→ Material provided:

★ ★ ★ ★ ★ ★ ★

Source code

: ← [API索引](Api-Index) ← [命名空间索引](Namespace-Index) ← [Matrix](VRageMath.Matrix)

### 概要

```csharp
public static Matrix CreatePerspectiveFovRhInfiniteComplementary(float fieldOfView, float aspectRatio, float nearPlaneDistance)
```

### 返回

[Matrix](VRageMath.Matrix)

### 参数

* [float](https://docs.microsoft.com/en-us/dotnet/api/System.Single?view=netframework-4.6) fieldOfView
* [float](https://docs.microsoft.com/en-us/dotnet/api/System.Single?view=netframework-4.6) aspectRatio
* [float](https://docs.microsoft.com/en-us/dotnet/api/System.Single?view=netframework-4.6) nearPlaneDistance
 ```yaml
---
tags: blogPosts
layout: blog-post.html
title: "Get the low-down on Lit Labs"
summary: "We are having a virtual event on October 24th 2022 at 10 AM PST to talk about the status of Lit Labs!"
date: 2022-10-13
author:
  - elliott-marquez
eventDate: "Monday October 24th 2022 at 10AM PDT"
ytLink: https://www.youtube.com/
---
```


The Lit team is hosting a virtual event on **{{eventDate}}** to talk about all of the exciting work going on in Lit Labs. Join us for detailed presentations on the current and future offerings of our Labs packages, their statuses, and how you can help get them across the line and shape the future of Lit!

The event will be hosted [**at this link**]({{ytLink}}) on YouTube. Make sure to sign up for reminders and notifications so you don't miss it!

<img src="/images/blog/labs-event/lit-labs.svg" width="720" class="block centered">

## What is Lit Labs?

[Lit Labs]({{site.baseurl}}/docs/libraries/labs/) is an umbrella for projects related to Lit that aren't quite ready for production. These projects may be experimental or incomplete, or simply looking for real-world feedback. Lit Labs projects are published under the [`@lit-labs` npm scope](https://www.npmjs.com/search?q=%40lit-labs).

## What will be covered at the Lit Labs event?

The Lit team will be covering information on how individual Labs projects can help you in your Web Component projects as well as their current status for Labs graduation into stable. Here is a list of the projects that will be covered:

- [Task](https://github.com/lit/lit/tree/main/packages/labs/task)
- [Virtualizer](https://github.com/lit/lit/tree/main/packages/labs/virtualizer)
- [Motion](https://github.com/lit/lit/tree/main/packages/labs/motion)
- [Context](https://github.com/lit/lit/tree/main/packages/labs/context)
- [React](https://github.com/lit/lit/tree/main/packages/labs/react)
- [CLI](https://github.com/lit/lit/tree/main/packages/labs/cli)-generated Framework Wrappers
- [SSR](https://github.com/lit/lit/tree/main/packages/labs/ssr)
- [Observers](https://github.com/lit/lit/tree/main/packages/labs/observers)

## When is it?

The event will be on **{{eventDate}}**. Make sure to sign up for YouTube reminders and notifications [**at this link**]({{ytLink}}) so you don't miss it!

★ ★ ★ ★ ★ ★ ★

→ Goal of the exercise: Starting from the records above, copy each line where the string "reminders" is found.

→ Problem solution:
The event will be hosted [**at this link**]({{ytLink}}) on YouTube. Make sure to sign up for reminders and notifications so you don't miss it!
The event will be on **{{eventDate}}**. Make sure to sign up for YouTube reminders and notifications [**at this link**]({{ytLink}}) so you don't miss it!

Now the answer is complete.